**WHAT THE TASK REQUIRES:**
Here is a block of records. Copy every line in it that includes "future".

[Stored items]
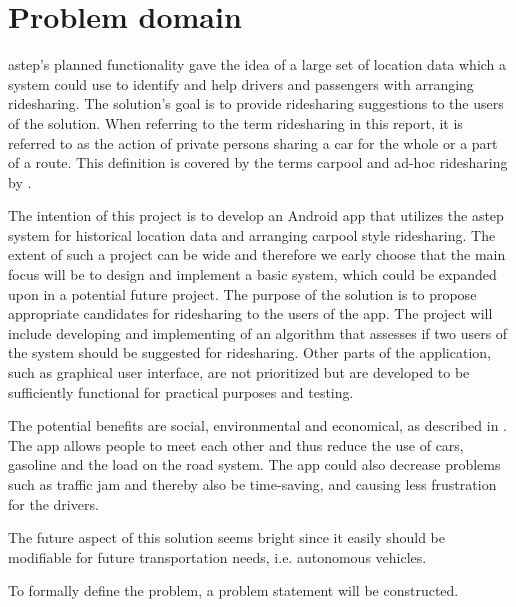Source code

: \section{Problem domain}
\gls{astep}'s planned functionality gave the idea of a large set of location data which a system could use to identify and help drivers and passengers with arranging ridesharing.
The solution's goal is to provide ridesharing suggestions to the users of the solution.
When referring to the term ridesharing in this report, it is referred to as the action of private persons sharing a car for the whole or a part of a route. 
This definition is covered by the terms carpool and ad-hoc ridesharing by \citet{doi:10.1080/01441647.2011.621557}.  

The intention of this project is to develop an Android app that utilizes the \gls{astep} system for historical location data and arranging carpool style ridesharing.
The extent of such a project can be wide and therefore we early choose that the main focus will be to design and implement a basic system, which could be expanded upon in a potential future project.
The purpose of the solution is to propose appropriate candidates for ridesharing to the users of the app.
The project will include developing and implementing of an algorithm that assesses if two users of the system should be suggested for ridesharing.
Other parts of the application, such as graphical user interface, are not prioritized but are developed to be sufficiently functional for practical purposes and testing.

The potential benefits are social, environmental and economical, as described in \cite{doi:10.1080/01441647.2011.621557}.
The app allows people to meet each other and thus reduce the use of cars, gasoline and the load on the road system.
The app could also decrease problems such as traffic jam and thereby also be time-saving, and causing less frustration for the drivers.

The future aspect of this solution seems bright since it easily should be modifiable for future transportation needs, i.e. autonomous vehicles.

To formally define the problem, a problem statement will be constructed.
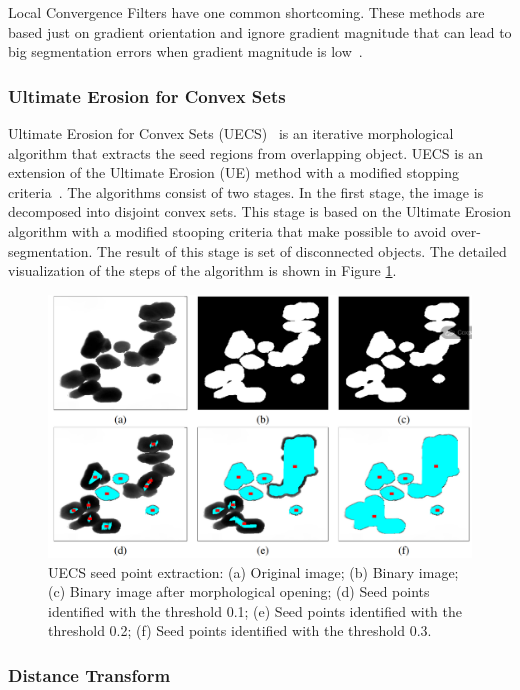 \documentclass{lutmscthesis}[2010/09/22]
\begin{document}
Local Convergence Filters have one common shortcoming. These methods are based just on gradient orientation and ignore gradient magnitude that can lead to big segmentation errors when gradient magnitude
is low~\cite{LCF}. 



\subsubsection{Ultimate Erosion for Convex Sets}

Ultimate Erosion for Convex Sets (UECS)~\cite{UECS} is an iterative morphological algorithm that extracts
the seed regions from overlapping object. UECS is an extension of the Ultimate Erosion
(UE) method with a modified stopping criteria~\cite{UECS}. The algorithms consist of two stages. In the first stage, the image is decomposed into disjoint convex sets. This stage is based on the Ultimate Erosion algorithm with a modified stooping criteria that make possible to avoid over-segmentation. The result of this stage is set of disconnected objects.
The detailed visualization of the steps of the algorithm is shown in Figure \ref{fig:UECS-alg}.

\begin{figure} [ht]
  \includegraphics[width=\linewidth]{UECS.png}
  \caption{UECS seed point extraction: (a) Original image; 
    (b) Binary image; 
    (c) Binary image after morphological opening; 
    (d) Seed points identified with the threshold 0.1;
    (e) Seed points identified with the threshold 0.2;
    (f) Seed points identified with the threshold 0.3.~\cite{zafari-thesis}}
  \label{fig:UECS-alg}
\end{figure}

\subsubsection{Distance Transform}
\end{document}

**ANSWER TO THE EXERCISE:**
The extent of such a project can be wide and therefore we early choose that the main focus will be to design and implement a basic system, which could be expanded upon in a potential future project.
The future aspect of this solution seems bright since it easily should be modifiable for future transportation needs, i.e. autonomous vehicles.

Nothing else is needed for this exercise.